9.4 points on my A1C and a pound and a half a week for me for the 9 monthsI havw taken it. 14.8 to 5.4. Down 87 pounds, but that is secondary to me.
But I would guess, your portion control is not under your control and that might be impacting your weight. Hubby has a several extended hospital stays and after the first few days they are giving him no insulin and he’s not complaining about food but I can see that he’s not filling a dinner plate full to the edge. Portion control is something we talk about a lot. Like the number of cookies in ONE serving, the number of carbs in one cookie, potato chip, or pancake.
Congrats on weight loss, sorry about the food.
“Also, the food sucked”
that’ll do it ...
(Moonpies!).........................
Thanks for that, it corresponds with my own experience.

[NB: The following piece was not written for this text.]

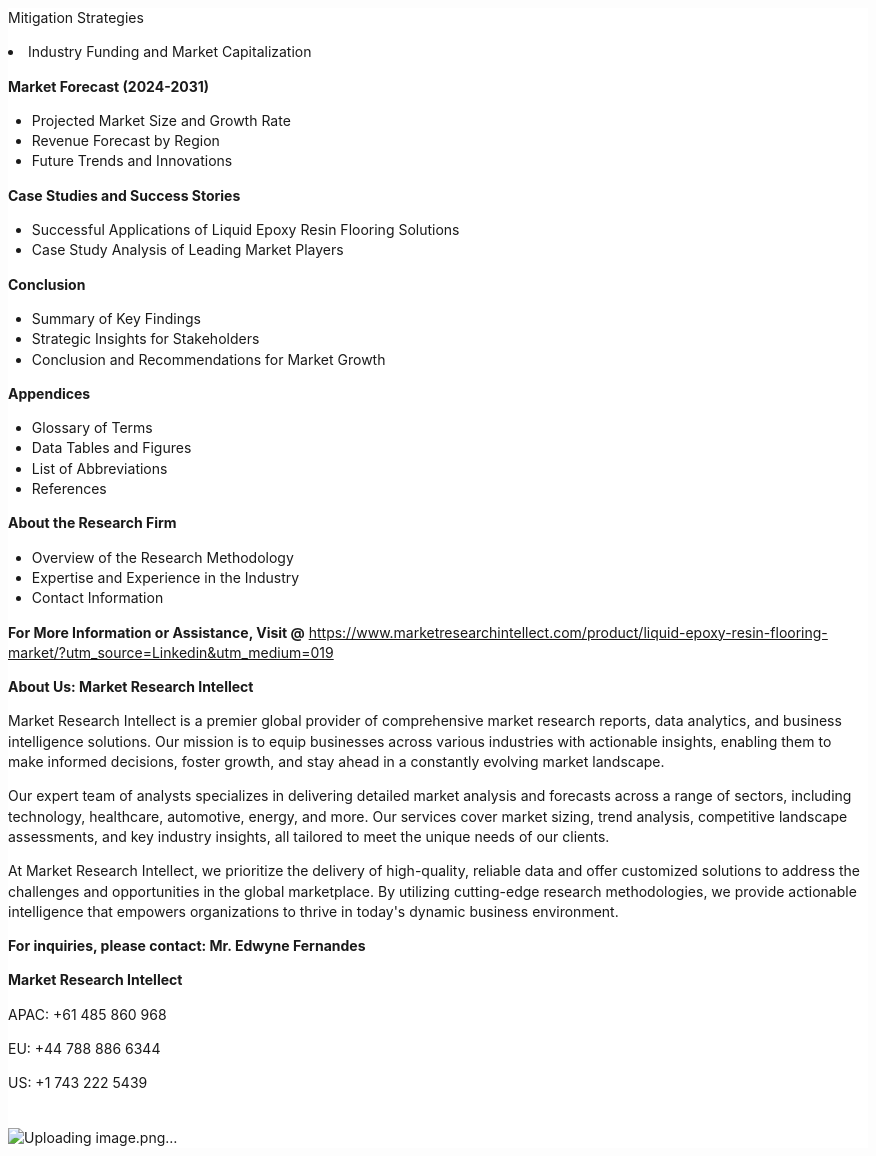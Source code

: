 Mitigation Strategies</li><li>Industry Funding and Market Capitalization</li></ul><p><strong>Market Forecast (2024-2031)</strong></p><ul><li>Projected Market Size and Growth Rate</li><li>Revenue Forecast by Region</li><li>Future Trends and Innovations</li></ul><p><strong>Case Studies and Success Stories</strong></p><ul><li>Successful Applications of Liquid Epoxy Resin Flooring Solutions</li><li>Case Study Analysis of Leading Market Players</li></ul><p><strong>Conclusion</strong></p><ul><li>Summary of Key Findings</li><li>Strategic Insights for Stakeholders</li><li>Conclusion and Recommendations for Market Growth</li></ul><p><strong>Appendices</strong></p><ul><li>Glossary of Terms</li><li>Data Tables and Figures</li><li>List of Abbreviations</li><li>References</li></ul><p><strong>About the Research Firm</strong></p><ul><li>Overview of the Research Methodology</li><li>Expertise and Experience in the Industry</li><li>Contact Information</li></ul></div><div class="article-main__content" data-test-id="publishing-text-block"><p><span class="font-[700]"><strong>For More Information or Assistance, Visit @</strong>&nbsp;<a href="https://www.marketresearchintellect.com/product/liquid-epoxy-resin-flooring-market/?utm_source=Linkedin&utm_medium=019">https://www.marketresearchintellect.com/product/liquid-epoxy-resin-flooring-market/?utm_source=Linkedin&utm_medium=019</a></span></p><p><strong>About Us: Market Research Intellect</strong></p><p>Market Research Intellect is a premier global provider of comprehensive market research reports, data analytics, and business intelligence solutions. Our mission is to equip businesses across various industries with actionable insights, enabling them to make informed decisions, foster growth, and stay ahead in a constantly evolving market landscape.</p><p>Our expert team of analysts specializes in delivering detailed market analysis and forecasts across a range of sectors, including technology, healthcare, automotive, energy, and more. Our services cover market sizing, trend analysis, competitive landscape assessments, and key industry insights, all tailored to meet the unique needs of our clients.</p><p>At Market Research Intellect, we prioritize the delivery of high-quality, reliable data and offer customized solutions to address the challenges and opportunities in the global marketplace. By utilizing cutting-edge research methodologies, we provide actionable intelligence that empowers organizations to thrive in today's dynamic business environment.</p><p><strong>For inquiries, please contact: Mr. Edwyne Fernandes</strong></p><p><strong>Market Research Intellect</strong></p><p>APAC: +61 485 860 968</p><p>EU: +44 788 886 6344</p><p>US: +1 743 222 5439</p></div><div class="article-main__content" data-test-id="publishing-text-block">&nbsp;</div>
![Uploading image.png…]()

It’s funny that spaghetti was mentioned because I tried whole wheat pasta last week and about killed myself. My blood sugar was 311 a couple hours after eating when “normally” it’s around 130ish. Although in the WEIRDEST experiment yet I ate KFC original recipe AND fries and an hour later it was 110. That was why we thought whole wheat pasta might be doable.
It seems for me that almost anything that comes in a box is dangerous.
Did you ever try the pasta made from Brown Rice ?
I’m pushing my diet toward only stuff with high fiber.
Conservatively, you can expect to lose that in 4 months on a low carb diet, assuming 1/3-lb per day after a 2-week start-up period.
The diabetes drug is very interesting, but it is still a drug from big pharma and may have weird and bad side effects they are not disclosing
What it’s like to take the blockbuster drugs Ozempic and Wegovy, from severe side effects to losing 50 pounds...........
amazing. CongrTulations on your hard work. You have added years to your life
One serving......................
"Ozempic is not approved for weight loss, but doctors sometimes prescribe it off-label for that purpose."
Gee, I thought that doctors who did such things were threatened with loss of license, finings, imprisonment, being canceled on social media, and being called a terrorist.